A diagram of the ISS depicting levels of microbial molecules for each module. LOCAD-PTS cartridges have been used to sample surfaces from most modules of the ISS. Values listed for LAL, Gram-positive (LTA), and beta-glucan cartridges are averages of all the values obtained for each of the types of cartridge from each module. LAL results from Phases 1 and 2 are taken from Maule et al. (2009). Color images available online at
3.2. Microbial molecule values can vary significantly even on the same surface
As observed in Phase 1 and 2 testing of the LAL cartridges, the values obtained from different sections of the same surface returned markedly diverse values for both the beta-glucan and Gram-positive cartridges (Table 2). Similar to the methods performed during the first rounds of testing the LAL cartridges, a surface was selected with an area large enough to place a fungal contact media slide and a bacterial contact media slide side by side. Four areas—north, south, east, and west—of the contact slides were then swabbed and analyzed with four separate beta-glucan cartridges or four Gram-positive cartridges. As listed in Table 2, the values returned by the beta-glucan cartridges varied significantly between each area sampled. Although the level of beta-glucan detected on Swab Area 3 is higher than the other three swab areas (18.1 ng/mL), it is lower than some values obtained elsewhere in the space station (e.g., 66.4 ng/mL in the WHC). The remaining three swab areas reported values at or very near background (1 ng/mL), which is in agreement with the lack of colonies that grew on either contact media slide.
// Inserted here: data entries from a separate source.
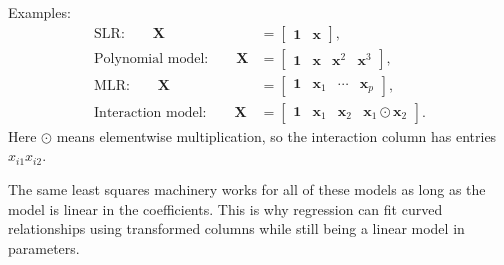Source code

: Examples:
\begin{align}
  \text{SLR:}\qquad
  \mathbf{X} &= \begin{bmatrix}\mathbf{1}&\mathbf{x}\end{bmatrix}, \\
  \text{Polynomial model:}\qquad
  \mathbf{X} &= \begin{bmatrix}\mathbf{1}&\mathbf{x}&\mathbf{x}^2&\mathbf{x}^3\end{bmatrix}, \\
  \text{MLR:}\qquad
  \mathbf{X} &= \begin{bmatrix}\mathbf{1}&\mathbf{x}_1&\cdots&\mathbf{x}_p\end{bmatrix}, \\
  \text{Interaction model:}\qquad
  \mathbf{X} &= \begin{bmatrix}\mathbf{1}&\mathbf{x}_1&\mathbf{x}_2&\mathbf{x}_1\odot\mathbf{x}_2\end{bmatrix}.
\end{align}
Here \(\odot\) means elementwise multiplication, so the interaction column has entries \(x_{i1}x_{i2}\).

The same least squares machinery works for all of these models as long as the model is linear in the coefficients.  This is why regression can fit curved relationships using transformed columns while still being a linear model in parameters.

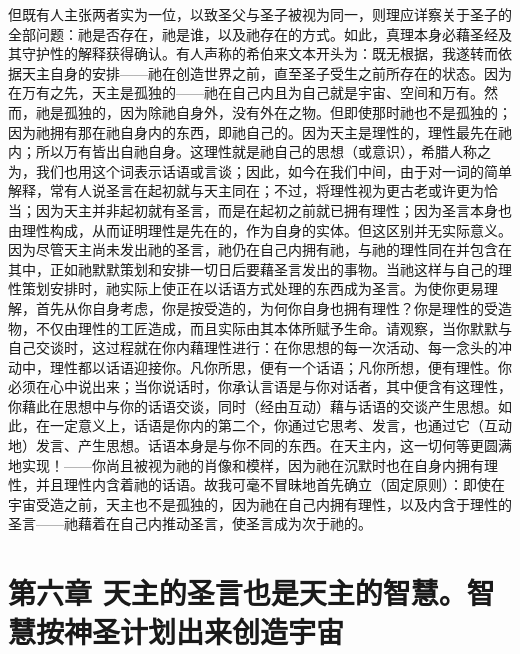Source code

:但既有人主张两者实为一位，以致圣父与圣子被视为同一，则理应详察关于圣子的全部问题：祂是否存在，祂是谁，以及祂存在的方式。如此，真理本身必藉圣经及其守护性的解释获得确认。有人声称的希伯来文本开头为：既无根据，我遂转而依据天主自身的安排——祂在创造世界之前，直至圣子受生之前所存在的状态。因为在万有之先，天主是孤独的——祂在自己内且为自己就是宇宙、空间和万有。然而，祂是孤独的，因为除祂自身外，没有外在之物。但即使那时祂也不是孤独的；因为祂拥有那在祂自身内的东西，即祂自己的。因为天主是理性的，理性最先在祂内；所以万有皆出自祂自身。这理性就是祂自己的思想（或意识），希腊人称之为，我们也用这个词表示话语或言谈；因此，如今在我们中间，由于对一词的简单解释，常有人说圣言在起初就与天主同在；不过，将理性视为更古老或许更为恰当；因为天主并非起初就有圣言，而是在起初之前就已拥有理性；因为圣言本身也由理性构成，从而证明理性是先在的，作为自身的实体。但这区别并无实际意义。因为尽管天主尚未发出祂的圣言，祂仍在自己内拥有祂，与祂的理性同在并包含在其中，正如祂默默策划和安排一切日后要藉圣言发出的事物。当祂这样与自己的理性策划安排时，祂实际上使正在以话语方式处理的东西成为圣言。为使你更易理解，首先从你自身考虑，你是按受造的，为何你自身也拥有理性？你是理性的受造物，不仅由理性的工匠造成，而且实际由其本体所赋予生命。请观察，当你默默与自己交谈时，这过程就在你内藉理性进行：在你思想的每一次活动、每一念头的冲动中，理性都以话语迎接你。凡你所思，便有一个话语；凡你所想，便有理性。你必须在心中说出来；当你说话时，你承认言语是与你对话者，其中便含有这理性，你藉此在思想中与你的话语交谈，同时（经由互动）藉与话语的交谈产生思想。如此，在一定意义上，话语是你内的第二个，你通过它思考、发言，也通过它（互动地）发言、产生思想。话语本身是与你不同的东西。在天主内，这一切何等更圆满地实现！——你尚且被视为祂的肖像和模样，因为祂在沉默时也在自身内拥有理性，并且理性内含着祂的话语。故我可毫不冒昧地首先确立（固定原则）：即使在宇宙受造之前，天主也不是孤独的，因为祂在自己内拥有理性，以及内含于理性的圣言——祂藉着在自己内推动圣言，使圣言成为次于祂的。\par


\section{第六章 天主的圣言也是天主的智慧。智慧按神圣计划出来创造宇宙}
Values obtained from beta-glucan and Gram-positive cartridges are given in ng/mL and mg/L, respectively.
We observed consistently low values when using the Gram-positive cartridges, reflected in the numbers listed in Table 2. However, these results were not unexpected. We attempted to produce a very sensitive cartridge for detecting Gram-positive cells, using a colorimetric-based assay, the basis for our instrument platform. Our ground tests conducted prior to flight demonstrated reproducibility but not sensitivity (Fig. 2). We determined that it would take approximately 104 bacterial cells from laboratory culture to yield a signal on the low end of the standard curve, which is a large number of cells compared to the sensitivities of both the LAL and beta-glucan cartridges (Fig. 2). The low reactivity of whole cells may be due to the lack of bioavailability of the LTA, meaning the LTA molecules may be buried in the bacterial cell wall and therefore be unable to react with the test reagents. Since these assays were developed postlaunch to take advantage of existing equipment on orbit, and due to time constraints, we elected to launch and test the Gram-positive cartridges, realizing the constraints imposed by the relatively low sensitivity.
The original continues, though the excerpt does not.